The numbers aren’t terrible. They’re just not good enough to be worth your while. They don’t add much to the plot or the characters or their motivations. They mostly just stop the action while people sing about things you already saw in their faces or heard in their dialogue, and when they’re finished they pick up the action again. I’d be very intrigued to see an atonal edit.
But the overall story, if you’ve got the time, is still a good one. Tilda Swinton and Michael Shannon play Mother and Father — those are the only names we ever hear — to their son, Son. He’s played by George MacKay, and he is just young enough to not remember whatever global cataclysm drove them into the salt mine where they now live, comfortably but without a view of the sky.
The family is rounded out by Doctor (Lennie James), Butler (Tim McInnerny) and Friend (Bronagh Gallagher). Father explains that in the early days of their seclusion, other people would arrive from time to time, “but it always ended up the same way; they’d try to kill us.”
And so, this tight-knit group carries on, surrounded by lovely furnishings and some stellar art that must have been looted. I mean, they’re clearly well off, what with a butler, a doctor and a live-in friend, but they’re not original-Degas-on-the-wall wealthy.
Things change with the arrival of Girl (Moses Ingram), an outsider whom they first awkwardly try to kill and then, when that fails, awkwardly befriend. She and the son soon start to develop feelings for one another, or at least as much as they can in the circumstances. Put yourself in his loafers and imagine going from nothing to young-adult romance without all those messy kindergarten crushes and grade-school puppy love and sloppy high school dates in between.
Along the way, but early enough that this doesn’t feel like a spoiler, we learn that Shannon’s character was some kind of energy mogul, and not the clean kind.
Now in a state of extreme denial, he has enlisted the help of his son to pen a revisionist, flattering biography. And the son, without any access to information not provided by his parents, is thoroughly indoctrinated in their views. (History isn’t always written by the victors. Sometimes it’s written by the survivors. Sometimes they even sing about it.)
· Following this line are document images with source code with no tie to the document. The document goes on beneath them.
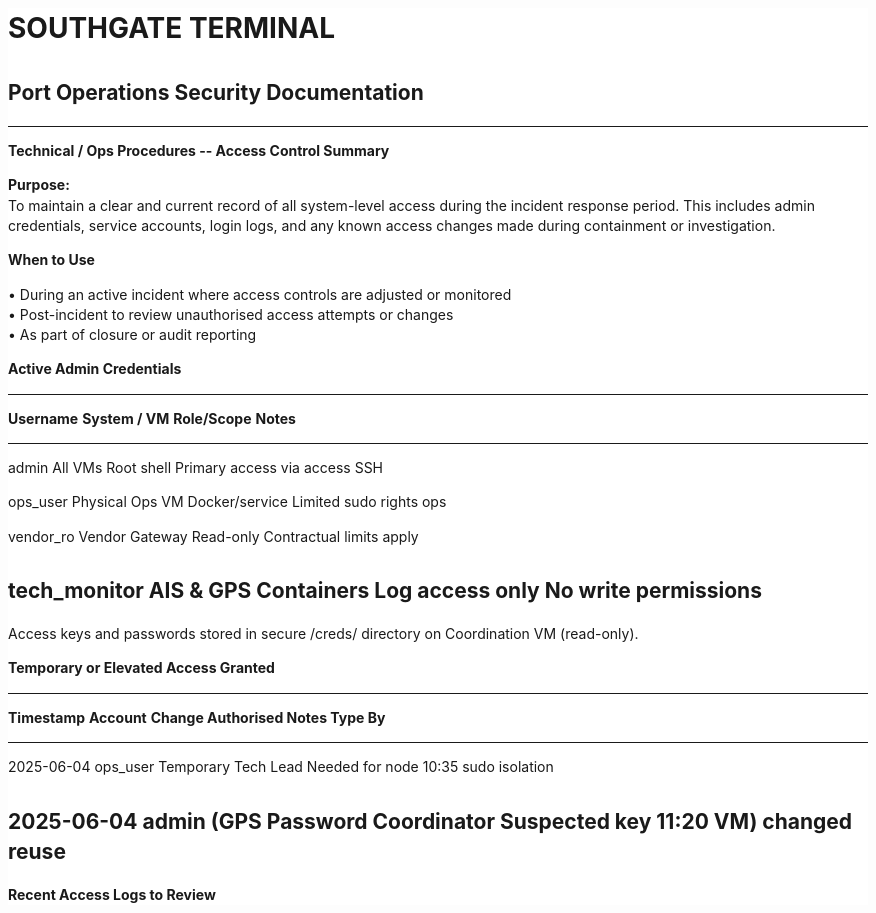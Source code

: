 # SOUTHGATE TERMINAL
## Port Operations Security Documentation
---

**Technical / Ops Procedures -- Access Control Summary**

**Purpose:**\
To maintain a clear and current record of all system-level access during
the incident response period. This includes admin credentials, service
accounts, login logs, and any known access changes made during
containment or investigation.

**When to Use**

• During an active incident where access controls are adjusted or
monitored\
• Post-incident to review unauthorised access attempts or changes\
• As part of closure or audit reporting

**Active Admin Credentials**

  -------------------------------------------------------------------------
  **Username**   **System / VM**      **Role/Scope**   **Notes**
  -------------- -------------------- ---------------- --------------------
  admin          All VMs              Root shell       Primary access via
                                      access           SSH

  ops_user       Physical Ops VM      Docker/service   Limited sudo rights
                                      ops              

  vendor_ro      Vendor Gateway       Read-only        Contractual limits
                                                       apply

  tech_monitor   AIS & GPS Containers Log access only  No write permissions
  -------------------------------------------------------------------------

Access keys and passwords stored in secure /creds/ directory on
Coordination VM (read-only).

**Temporary or Elevated Access Granted**

  -----------------------------------------------------------------------------
  **Timestamp**   **Account**   **Change      **Authorised   **Notes**
                                Type**        By**           
  --------------- ------------- ------------- -------------- ------------------
  2025-06-04      ops_user      Temporary     Tech Lead      Needed for node
  10:35                         sudo                         isolation

  2025-06-04      admin (GPS    Password      Coordinator    Suspected key
  11:20           VM)           changed                      reuse
  -----------------------------------------------------------------------------

**Recent Access Logs to Review**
Of course, director Joshua Oppenheimer has explored such dynamics before. His 2012 feature debut, The Act of Killing, features former Indonesian death-squad leaders re-enacting their crimes in a variety of cinematic styles including, yes, musical numbers. But the documentary nature of that film makes it a more powerful statement that any fiction could be.
Mind you, when the end of the world comes around, there likely won’t be the time or energy to document it. And it’s a good bet that no one will be singing, unless it’s Monty Python’s song about always looking on the bright side.
Meanwhile, The End provides much food for thought about what those times may look like. The film opens with a quotation from T.S. Eliot’s poem “East Coker,” a dark but ultimately hopeful work, written on the eve of the Second World War. The End may literally be a little tone deaf, but it is not morally senseless.
The End. Directed by Joshua Oppenheimer. Starring Michael Shannon, Tilda Swinton, and George MacKay. In theatres December 13.